Even if the SSD is connected to the chipset, it would need to travel the SSD-chipset-CPU-GPU either way since the GPU is still attached to the CPU. The only case where you'd spare a transfer is if the GPU and SSD are connected to the chipset.


If the SSD is fast enough to keep up with the game engine, then I think you don't really need to cache the assets in system RAM.
When stuff is cached in the file system cache, the OS receives a file IO, looks up its table of cached data and if there is a hit, it returns that directly, no need to access the SSD and the IO completes in little more than the 1-2us it takes to switch from user-land to kernel-land and back, especially if the OS can just DMA it directly to the GPU from cache instead of copying it again to user-land first.

When an IO has to go all the way back to the SSD, the OS has to traverse the file system to locate the LBAs containing the data, then do however many IO operations are required to gather all of the bits which can take 10s of microseconds.

Using system memory for caching also means that as long as you have sufficient RAM, you should still be able to run DirectStorage games from HDD as long as the game is written to gracefully handle assets taking too long to load the first time through while the cache is being populated either with stutters waiting for assets or placeholders that will 'pop' when the data arrives.
 
Or they will release small tools that will allow the end user to do the compression on their own systems, even on a crap system it would probably take less time than downloading everything again, well depends on how good the compression is I guess.

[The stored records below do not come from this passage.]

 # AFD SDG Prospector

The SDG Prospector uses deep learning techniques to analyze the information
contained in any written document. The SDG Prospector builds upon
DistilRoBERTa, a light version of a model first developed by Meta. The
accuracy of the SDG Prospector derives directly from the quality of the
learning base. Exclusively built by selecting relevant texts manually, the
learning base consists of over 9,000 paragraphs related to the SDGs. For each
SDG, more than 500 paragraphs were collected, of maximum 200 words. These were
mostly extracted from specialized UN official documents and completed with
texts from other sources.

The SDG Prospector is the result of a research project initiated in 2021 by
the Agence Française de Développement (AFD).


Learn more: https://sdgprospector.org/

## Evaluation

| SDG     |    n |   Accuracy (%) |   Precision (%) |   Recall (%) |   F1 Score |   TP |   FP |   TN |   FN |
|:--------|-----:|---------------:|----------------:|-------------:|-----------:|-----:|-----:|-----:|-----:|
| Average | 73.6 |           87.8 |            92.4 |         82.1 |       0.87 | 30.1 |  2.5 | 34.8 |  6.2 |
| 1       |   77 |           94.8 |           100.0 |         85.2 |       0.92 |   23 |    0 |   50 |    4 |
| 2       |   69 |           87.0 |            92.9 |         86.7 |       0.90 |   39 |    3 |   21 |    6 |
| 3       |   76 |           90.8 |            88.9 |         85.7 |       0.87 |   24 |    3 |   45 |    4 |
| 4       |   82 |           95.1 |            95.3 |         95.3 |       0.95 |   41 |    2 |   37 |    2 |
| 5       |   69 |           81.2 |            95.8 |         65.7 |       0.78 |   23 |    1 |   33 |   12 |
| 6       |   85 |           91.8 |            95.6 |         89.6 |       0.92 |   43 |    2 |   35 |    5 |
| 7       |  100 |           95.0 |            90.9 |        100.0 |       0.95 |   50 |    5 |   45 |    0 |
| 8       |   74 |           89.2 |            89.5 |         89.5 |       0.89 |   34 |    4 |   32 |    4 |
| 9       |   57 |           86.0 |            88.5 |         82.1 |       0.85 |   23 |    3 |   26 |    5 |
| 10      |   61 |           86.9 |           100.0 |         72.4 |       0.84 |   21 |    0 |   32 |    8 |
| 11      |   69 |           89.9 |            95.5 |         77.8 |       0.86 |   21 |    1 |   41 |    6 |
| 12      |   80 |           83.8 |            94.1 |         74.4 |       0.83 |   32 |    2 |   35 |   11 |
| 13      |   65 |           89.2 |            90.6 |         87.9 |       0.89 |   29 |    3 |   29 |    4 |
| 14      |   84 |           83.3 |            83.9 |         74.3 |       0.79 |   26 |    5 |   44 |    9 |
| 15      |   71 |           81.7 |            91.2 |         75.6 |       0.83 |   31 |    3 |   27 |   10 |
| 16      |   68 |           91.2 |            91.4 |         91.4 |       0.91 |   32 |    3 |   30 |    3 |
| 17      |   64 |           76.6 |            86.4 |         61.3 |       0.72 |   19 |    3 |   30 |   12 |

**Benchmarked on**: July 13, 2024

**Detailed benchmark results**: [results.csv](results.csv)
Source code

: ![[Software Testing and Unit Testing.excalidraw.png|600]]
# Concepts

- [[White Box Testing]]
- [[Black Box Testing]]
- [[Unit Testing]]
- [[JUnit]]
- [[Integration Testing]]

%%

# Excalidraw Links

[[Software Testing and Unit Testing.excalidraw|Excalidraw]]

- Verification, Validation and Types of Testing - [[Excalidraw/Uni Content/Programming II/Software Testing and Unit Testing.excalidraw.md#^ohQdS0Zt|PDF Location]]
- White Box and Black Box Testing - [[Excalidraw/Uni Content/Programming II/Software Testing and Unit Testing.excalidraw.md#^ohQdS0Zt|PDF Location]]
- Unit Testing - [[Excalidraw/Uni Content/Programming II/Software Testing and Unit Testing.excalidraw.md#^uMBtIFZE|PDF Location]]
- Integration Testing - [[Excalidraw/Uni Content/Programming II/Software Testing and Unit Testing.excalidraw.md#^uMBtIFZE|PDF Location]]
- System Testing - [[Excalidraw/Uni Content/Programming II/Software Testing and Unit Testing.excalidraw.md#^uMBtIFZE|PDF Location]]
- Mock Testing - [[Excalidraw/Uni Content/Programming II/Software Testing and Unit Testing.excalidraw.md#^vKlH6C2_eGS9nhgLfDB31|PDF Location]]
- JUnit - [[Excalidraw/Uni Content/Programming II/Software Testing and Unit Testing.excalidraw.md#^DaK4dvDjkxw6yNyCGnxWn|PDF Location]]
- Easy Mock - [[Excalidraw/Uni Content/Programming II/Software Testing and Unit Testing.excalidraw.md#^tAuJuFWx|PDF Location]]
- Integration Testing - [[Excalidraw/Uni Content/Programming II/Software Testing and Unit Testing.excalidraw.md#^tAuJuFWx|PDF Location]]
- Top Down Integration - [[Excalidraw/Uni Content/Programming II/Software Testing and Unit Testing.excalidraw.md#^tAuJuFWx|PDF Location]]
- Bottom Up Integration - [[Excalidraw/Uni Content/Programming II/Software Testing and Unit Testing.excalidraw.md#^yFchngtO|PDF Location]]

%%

Yeah companies usually don't throw money after old games that already ebbed in sales. On the other hand if a good boost in loading speed could help new sales of an old game they will consider it. Also with how high the amount of remakes is lately they could throw this in with all the other new stuff when making one.
hard to say, compressed files usualy have encryption, same goes with decompressed assets...another layer of encryption

so eith encryption cpu would be still needed to store unecrypted data in ram (same as now)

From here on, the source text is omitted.